═════ Records for the task ═════
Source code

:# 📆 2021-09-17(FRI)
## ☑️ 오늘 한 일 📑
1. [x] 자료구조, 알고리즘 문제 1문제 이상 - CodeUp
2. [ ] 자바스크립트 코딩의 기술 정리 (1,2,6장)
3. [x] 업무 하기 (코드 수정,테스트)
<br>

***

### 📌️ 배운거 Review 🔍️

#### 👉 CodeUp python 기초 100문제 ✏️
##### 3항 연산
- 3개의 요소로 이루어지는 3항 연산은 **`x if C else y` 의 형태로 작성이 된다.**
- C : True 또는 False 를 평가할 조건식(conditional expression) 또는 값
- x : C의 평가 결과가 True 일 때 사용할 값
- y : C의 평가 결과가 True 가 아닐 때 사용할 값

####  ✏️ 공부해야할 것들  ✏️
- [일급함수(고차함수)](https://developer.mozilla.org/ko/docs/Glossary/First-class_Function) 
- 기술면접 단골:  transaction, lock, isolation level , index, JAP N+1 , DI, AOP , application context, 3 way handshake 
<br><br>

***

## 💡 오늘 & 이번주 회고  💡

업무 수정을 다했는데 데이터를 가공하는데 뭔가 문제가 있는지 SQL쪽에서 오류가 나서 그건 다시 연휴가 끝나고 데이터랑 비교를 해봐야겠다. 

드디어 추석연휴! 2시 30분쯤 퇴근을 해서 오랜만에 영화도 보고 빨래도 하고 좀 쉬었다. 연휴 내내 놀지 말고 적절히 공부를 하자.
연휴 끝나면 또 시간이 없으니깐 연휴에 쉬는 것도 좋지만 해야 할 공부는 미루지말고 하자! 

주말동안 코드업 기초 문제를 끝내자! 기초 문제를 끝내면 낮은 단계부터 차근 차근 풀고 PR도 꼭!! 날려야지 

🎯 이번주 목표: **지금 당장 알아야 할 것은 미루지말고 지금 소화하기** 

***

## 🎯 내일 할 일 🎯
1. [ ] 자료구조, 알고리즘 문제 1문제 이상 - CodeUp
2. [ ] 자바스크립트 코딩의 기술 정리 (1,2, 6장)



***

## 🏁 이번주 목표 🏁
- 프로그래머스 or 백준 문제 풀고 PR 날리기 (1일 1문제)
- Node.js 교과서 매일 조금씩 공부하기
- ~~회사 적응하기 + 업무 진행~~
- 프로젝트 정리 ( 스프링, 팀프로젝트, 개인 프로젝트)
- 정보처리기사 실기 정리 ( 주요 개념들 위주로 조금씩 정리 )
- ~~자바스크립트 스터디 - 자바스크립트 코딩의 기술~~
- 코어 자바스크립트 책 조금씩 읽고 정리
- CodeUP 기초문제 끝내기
═════
▶ _Instructions to follow_: An exact reproduction of the material above is required.

▶ _Written solution_:
Source code

:# 📆 2021-09-17(FRI)
## ☑️ 오늘 한 일 📑
1. [x] 자료구조, 알고리즘 문제 1문제 이상 - CodeUp
2. [ ] 자바스크립트 코딩의 기술 정리 (1,2,6장)
3. [x] 업무 하기 (코드 수정,테스트)
<br>

***

### 📌️ 배운거 Review 🔍️

#### 👉 CodeUp python 기초 100문제 ✏️
##### 3항 연산
- 3개의 요소로 이루어지는 3항 연산은 **`x if C else y` 의 형태로 작성이 된다.**
- C : True 또는 False 를 평가할 조건식(conditional expression) 또는 값
- x : C의 평가 결과가 True 일 때 사용할 값
- y : C의 평가 결과가 True 가 아닐 때 사용할 값

####  ✏️ 공부해야할 것들  ✏️
- [일급함수(고차함수)](https://developer.mozilla.org/ko/docs/Glossary/First-class_Function) 
- 기술면접 단골:  transaction, lock, isolation level , index, JAP N+1 , DI, AOP , application context, 3 way handshake 
<br><br>

***

## 💡 오늘 & 이번주 회고  💡

업무 수정을 다했는데 데이터를 가공하는데 뭔가 문제가 있는지 SQL쪽에서 오류가 나서 그건 다시 연휴가 끝나고 데이터랑 비교를 해봐야겠다. 

드디어 추석연휴! 2시 30분쯤 퇴근을 해서 오랜만에 영화도 보고 빨래도 하고 좀 쉬었다. 연휴 내내 놀지 말고 적절히 공부를 하자.
연휴 끝나면 또 시간이 없으니깐 연휴에 쉬는 것도 좋지만 해야 할 공부는 미루지말고 하자! 

주말동안 코드업 기초 문제를 끝내자! 기초 문제를 끝내면 낮은 단계부터 차근 차근 풀고 PR도 꼭!! 날려야지 

🎯 이번주 목표: **지금 당장 알아야 할 것은 미루지말고 지금 소화하기** 

***

## 🎯 내일 할 일 🎯
1. [ ] 자료구조, 알고리즘 문제 1문제 이상 - CodeUp
2. [ ] 자바스크립트 코딩의 기술 정리 (1,2, 6장)



***

## 🏁 이번주 목표 🏁
- 프로그래머스 or 백준 문제 풀고 PR 날리기 (1일 1문제)
- Node.js 교과서 매일 조금씩 공부하기
- ~~회사 적응하기 + 업무 진행~~
- 프로젝트 정리 ( 스프링, 팀프로젝트, 개인 프로젝트)
- 정보처리기사 실기 정리 ( 주요 개념들 위주로 조금씩 정리 )
- ~~자바스크립트 스터디 - 자바스크립트 코딩의 기술~~
- 코어 자바스크립트 책 조금씩 읽고 정리
- CodeUP 기초문제 끝내기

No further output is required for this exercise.